Bazen bakıyorum da, Atatürk’ün kurduğu devlete, onun getirdiği ilkelere dair öyle yanlış anlayışlar var ki, insan ister istemez soruyor: Atatürk’ü gerçekten tanıyor muyuz? Yoksa onu, kendi küçük dünyalarımızda anlamak istediğimiz şekilde mi tanımlıyoruz? İşte bu sorular, bugünkü yazımın çıkış noktası olsun.
Mustafa Kemal, Anadolu'ya geçtiğinde ilk işi, bir “heyeti-i temsiliye” toplatmak oldu. Evet, yani bugünün koşullarında, en demokratik temsil sistemini kurarak işe başladı. Bir adam toplama, ya da milis kuvvetler oluşturma gibi bir iş değil. Neden mi? Çünkü Atatürk, modern bir devlet kurmanın ilk adımı olarak yasama, yürütme ve yargı erklerini oluşturmaya odaklandı. Kafasında “benim askerlerim” ya da “adamlarım” gibi bir kavram yoktu. O dönemin zor şartlarına rağmen bile, her şeyin yasal temeller üzerine inşa edilmesine özen gösterdi. Hatta başkomutanlığı bile Meclis’in onayıyla ve geçici olarak üstlendi.
Ama gel gör ki, bugün bazıları Atatürk’ü bir çete lideriymiş gibi gösterme gayreti içinde. Hani bir Yörük Ali’nin kızanları, Ethem Bey’in askerleri olabilir; ama Atatürk’ün böyle bir askeri yoktur. Her Türk askeri kalben Atatürk’e bağlıdır; ama TBMM’nin askeridir, hiçbir bireyin değil. O günün şartlarında bile, Atatürk Meclis’i kapatmayı düşünmedi. Peki ya 10 yılda bir Meclis’i kapatanlar? Onlar kim mi? Darbeciler, faşistler. Ve işin kötüsü, bu faşist anlayışın Atatürk’e mal edilmesi.

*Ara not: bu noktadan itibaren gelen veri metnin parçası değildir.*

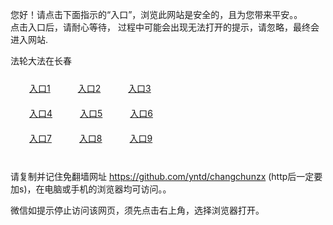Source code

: 您好！请点击下面指示的“入口”，浏览此网站是安全的，且为您带来平安。。 <br/>
点击入口后，请耐心等待， 过程中可能会出现无法打开的提示，请忽略，最终会进入网站. </br>

法轮大法在长春<br/>
<div style="padding:10px"><a style="margin:20px" target="_blank" href="https://dnhcmkxq05x5n.cloudfront.net/2Qpsp?qwfzf" id="ccLink1" rel="nofollow">入口1</a> <a target="_blank" style="margin:20px" href="https://d1xvqdrwz72hed.cloudfront.net/2Qpsp?eihrkioh" id="ccLink2" rel="nofollow">入口2</a> <a style="margin:20px" target="_blank" href="https://d7ooph627zg40.cloudfront.net/2Qpsp?lijlcrc" id="ccLink3" rel="nofollow">入口3</a></div>

<div style="padding:10px" ><a style="margin:20px" target="_blank" href="https://dnhcmkxq05x5n.cloudfront.net/2Qpsp?qwfzf" id="ccLink4" rel="nofollow">入口4</a> <a style="margin:20px" href="https://d1xvqdrwz72hed.cloudfront.net/2Qpsp?eihrkioh" target="_blank" id="ccLink5" rel="nofollow">入口5</a> <a style="margin:20px" href="https://d7ooph627zg40.cloudfront.net/2Qpsp?lijlcrc" target="_blank" id="ccLink6" rel="nofollow">入口6</a></div>

<div style="padding:10px"><a style="margin:20px" target="_blank" href="https://dnhcmkxq05x5n.cloudfront.net/2Qpsp?qwfzf" id="ccLink7" rel="nofollow">入口7</a> <a style="margin:20px" href="https://d1xvqdrwz72hed.cloudfront.net/2Qpsp?eihrkioh" target="_blank" id="ccLink8" rel="nofollow">入口8</a> <a style="margin:20px" target="_blank" href="https://d7ooph627zg40.cloudfront.net/2Qpsp?lijlcrc" id="ccLink9" rel="nofollow">入口9</a></div>

<br/>



请复制并记住免翻墙网址 https://github.com/yntd/changchunzx (http后一定要加s)，在电脑或手机的浏览器均可访问。。<br/>

微信如提示停止访问该网页，须先点击右上角，选择浏览器打开。
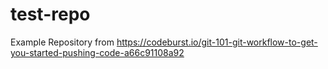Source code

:# test-repo
Example Repository from https://codeburst.io/git-101-git-workflow-to-get-you-started-pushing-code-a66c91108a92
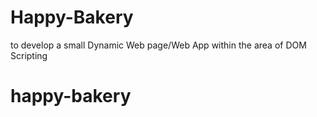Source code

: # Happy-Bakery

to develop a small Dynamic Web page/Web App within the area of DOM Scripting
# happy-bakery
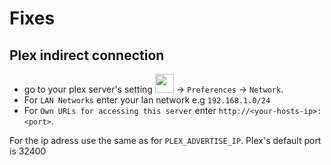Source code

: # Fixes
## Plex indirect connection
- go to your plex server's setting <img src="https://user-images.githubusercontent.com/24566692/149229186-b1cd51db-1139-4ae9-8ed9-c03842705af8.png" width="30"> -> `Preferences` -> `Network`.
- For `LAN Networks` enter your lan network e.g `192.168.1.0/24`
- For `Own URLs for accessing this server` enter `http://<your-hosts-ip>:<port>`. 
 
For the ip adress use the same as for `PLEX_ADVERTISE_IP`.
Plex's default port is 32400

Ülkemizde Atatürk üzerinden kutuplaşma yaratılmaya çalışıldı, hepimizin malumu. Kamuoyu araştırmalarında Atatürk’e duyulan saygı yüzde 95’in üzerinde, ama bu gerçek nedense göz ardı ediliyor. Bir avuç radikal solcu ya da dindarın, ki toplumun yüzde 5’ini bile bulmaz, medya üzerinden Atatürk’e karşıymış gibi gösterilmesi hep bir algı operasyonu değil mi? Topluma kutuplaşma pompalamaktan başka bir şey değil. Halbuki bu ülkede Atatürk’le sorunu olan çok az insan var, ama Atatürk’ü tekelinde sananlar çok. Kendi küçük dünyalarından bakıp, herkesi “Atatürk düşmanı” ilan edenler var. Bu kişiler kendilerine yapılan her eleştiriyi de Atatürk’e yapılmış sanıyorlar. Halbuki burada asıl mesele Atatürk değil, onların dar kalıpları.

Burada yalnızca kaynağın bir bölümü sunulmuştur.